Çok klasiktir: “Diyaframdan nefes alacaksınız, şunu yapacaksınız, bunu yapacaksınız…” denir. Bir defa, dünyaya geldiğimiz andan itibaren nefesi doğru alarak selamlarız. Hayat bir nefesle başlar, bir nefesle son bulur. Fakat yetişkin insanlar olmaya başladığımızda, maalesef nefes almayı unuturuz. Bunda alışkanlıkların rolü vardır, bunda fiziki yapının rolü vardır, birçok etken var ama doğru nefes almayı maalesef unuturuz. Nefesi doğru almaya başladığımız andan itibaren kalp atışları, kan dolaşımı düzenli olarak gerçekleşir. Kalbin atışı, kanın dolaşımı düzenli olunca, heyecanı da baskı altına almış oluruz.
Tabi mesele sadece heyecanı baskı altına almakla da bitmiyor. Bunun yanında bir de bilginin olması gerekiyor, tecrübenin olması gerekiyor, ne söyleyeceğinizi ve nasıl söyleyeceğinizi bilmeniz gerekiyor. Dinleyici kitlesinin önemi çok fazla, yapacağınız konuşmanın içeriğinin önemi çok fazla. Tarihi bir konuşma mı, siyasi bir konuşma mı, dini bir konuşma mı, bunların hepsinin ayrı ayrı önemi var. Korkulardan kurtulmanın, heyecanı baskı altına almanın elbette yolu, tekniği var; ama çok emek harcamak gerekiyor. Öyle bir çırpıda, “Ben heyecanımı yendim, kalabalık karşısında çok rahat konuşma yapabilirim.” demek zor. Bir defa o şartların oluşması lazım. O şartları oluşturduktan sonra zaten devamı gelecektir. Korkunun üzerine gitmek gerekiyor. Korkunun üzerine gitmediğinizde, korku bu defa sizin üzerinize gelmeye başlıyor ve sizin başarınızı gölgeliyor.

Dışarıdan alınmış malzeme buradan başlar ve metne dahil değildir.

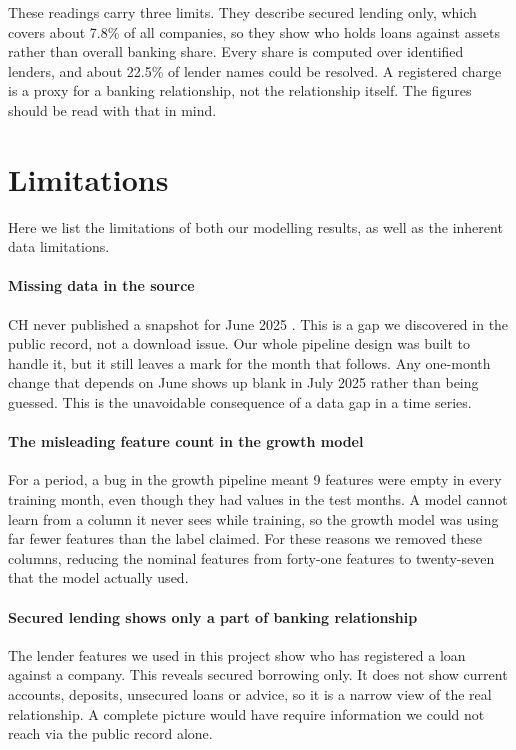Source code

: \documentclass[    author={Samuel Menon Demelo; Sneha Saphala Ram Prasad; 
Viktor Ander Lindholm; Vishal Khatri},
               supervisor={Prof. Fernando Moreno-Pino},
                   degree={MSc},
                    title={Lloyds Commercial Banking Intelligence},
                 subtitle={Ranking SME Lending, Risk and Growth Prospects for Lloyds Banking Group},
                     type={},
                     year={2026}]{dissertation}
\begin{document}
These readings carry three limits. They describe secured lending only, which covers about 7.8\% of all companies, so they show who holds loans against assets rather than overall banking share. Every share is computed over identified lenders, and about 22.5\% of lender names could be resolved. A registered charge is a proxy for a banking relationship, not the relationship itself. The figures should be read with that in mind.


\section{Limitations}
\label{sec:limits}
Here we list the limitations of both our modelling results, as well as the inherent data limitations.

\paragraph{Missing data in the source}
CH never published a snapshot for June 2025 \cite{companieshouse_api}. This is a gap we discovered in the public record, not a download issue. Our whole pipeline design was built to handle it, but it still leaves a mark for the month that follows. Any one-month change that depends on June shows up blank in July 2025 rather than being guessed. This is the unavoidable consequence of a data gap in a time series.

\paragraph{The misleading feature count in the growth model}
For a period, a bug in the growth pipeline meant 9 features were empty in every training month, even though they had values in the test months. A model cannot learn from a column it never sees while training, so the growth model was using far fewer features than the label claimed. For these reasons we removed these columns, reducing the nominal features from forty-one features to twenty-seven that the model actually used.

\paragraph{Secured lending shows only a part of banking relationship}
The lender features we used in this project show who has registered a loan against a company. This reveals secured borrowing only. It does not show current accounts, deposits, unsecured loans or advice, so it is a narrow view of the real relationship. A complete picture would have require information we could not reach via the public record alone.
\end{document}
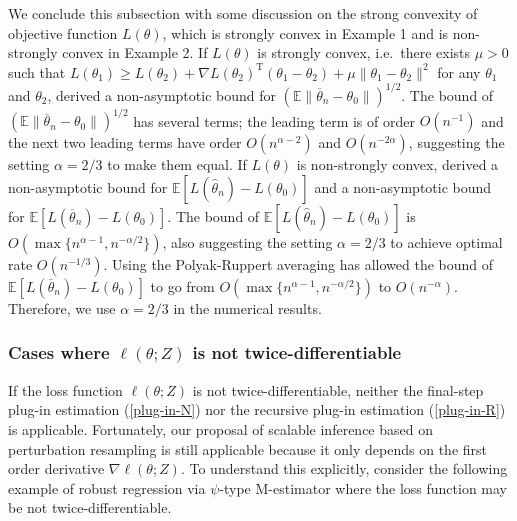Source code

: \documentclass[twoside,11pt]{article}
\def\trans{^{ \mathrm{\scriptscriptstyle T} }}
\def\wh{\widehat}
\def\ol{\overline}
\begin{document}
We conclude this subsection with some discussion on the strong convexity of objective function $L(\theta)$, which is strongly convex in Example 1 and is non-strongly convex in Example 2. If $L(\theta)$ is strongly convex, i.e.~there exists $\mu>0$ such that $L(\theta_1)\geq L(\theta_2)+\nabla L(\theta_2)\trans(\theta_1-\theta_2)+\mu\|\theta_1-\theta_2\|^2$ for any $\theta_1$ and $\theta_2$, \citet{Moulines11} derived a non-asymptotic bound for $(\mathbb{E}\|\ol{\theta}_n-\theta_0\|)^{1/2}$. The bound of $(\mathbb{E}\|\ol{\theta}_n-\theta_0\|)^{1/2}$ has several terms; the leading term is of order $O(n^{-1})$ and the next two leading terms have order $O(n^{\alpha-2})$ and $O(n^{-2\alpha})$, suggesting the setting $\alpha=2/3$ to make them equal. If $L(\theta)$ is non-strongly convex, \citet{Moulines11} derived a non-asymptotic bound for $\mathbb{E}[L(\wh{\theta}_n)-L(\theta_0)]$ and a non-asymptotic bound for $\mathbb{E}[L(\ol{\theta}_n)-L(\theta_0)]$. The bound of $\mathbb{E}[L(\wh{\theta}_n)-L(\theta_0)]$ is $O(\max\{n^{\alpha-1}, n^{-\alpha/2}\})$, also suggesting the setting $\alpha=2/3$ to achieve optimal rate $O(n^{-1/3})$. Using the Polyak-Ruppert averaging has allowed the bound of $\mathbb{E}[L(\ol{\theta}_n)-L(\theta_0)]$ to go from $O(\max\{n^{\alpha-1}, n^{-\alpha/2}\})$ to $O(n^{-\alpha})$. Therefore, we use $\alpha=2/3$ in the numerical results.

\subsubsection{Cases where $\ell(\theta; Z)$ is not twice-differentiable}

If the loss function $\ell(\theta; Z)$ is not twice-differentiable, neither the final-step plug-in estimation (\ref{plug-in-N}) nor the recursive plug-in estimation (\ref{plug-in-R}) is applicable. Fortunately, our proposal of scalable inference based on perturbation resampling is still applicable because it only depends on the first order derivative $\nabla \ell(\theta; Z)$. To understand this explicitly, consider the following example of robust regression via $\psi$-type M-estimator where the loss function may be not twice-differentiable.
\end{document}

Konuşmacının bıraktığı ilk intibanın öneminden bahseder misiniz?
İlk intiba 30 saniye. 30 saniyede biz, karşımızdaki insanla ilgili olumlu, olumsuz bir fikre kavuşuruz. “Çok sevdim, çok hoşuma gitti, çok sıcak…” veya “Hiç sevmedim, çok itici…” diyebiliriz. İlk intibada, en başta elbette görüntünün önemi var; ondan sonra konuşmaya başladığınızda sesin ve sözün önemi var. Hazreti Mevlânâ buyuruyor ya: “Kişi kıyafetiyle karşılanır, konuşmalarıyla uğurlanır.” Kıyafetin de konuşmanın da çok büyük önemi var. “Nice insanlar gördüm, üzerinde libas yok; nice libaslar gördüm, içinde insan yok.” diyor. O bakımdan ilk intiba çok önemli. Yani karşımızdaki insanda bir şey oluşturma telaşıyla, “Bana güvensin, bana itimat etsin, beni dikkate alsın…” düşüncesinden ziyade, tabii olmak, yapay olmamak, insanlar üzerinde zaten olumlu bir intiba bırakacaktır. Ancak, son zamanlarda bunlar çok dikkate alınmıyor tabi, kişi sadece kıyafetiyle karşılanıyor. Oysa Hazreti Mevlânâ’nın da dediği gibi, kıyafetiyle karşılanmalı, konuşmalarıyla da uğurlanmalı ve konuşma da ancak bilgiyle mümkün, dağarcıkla mümkün.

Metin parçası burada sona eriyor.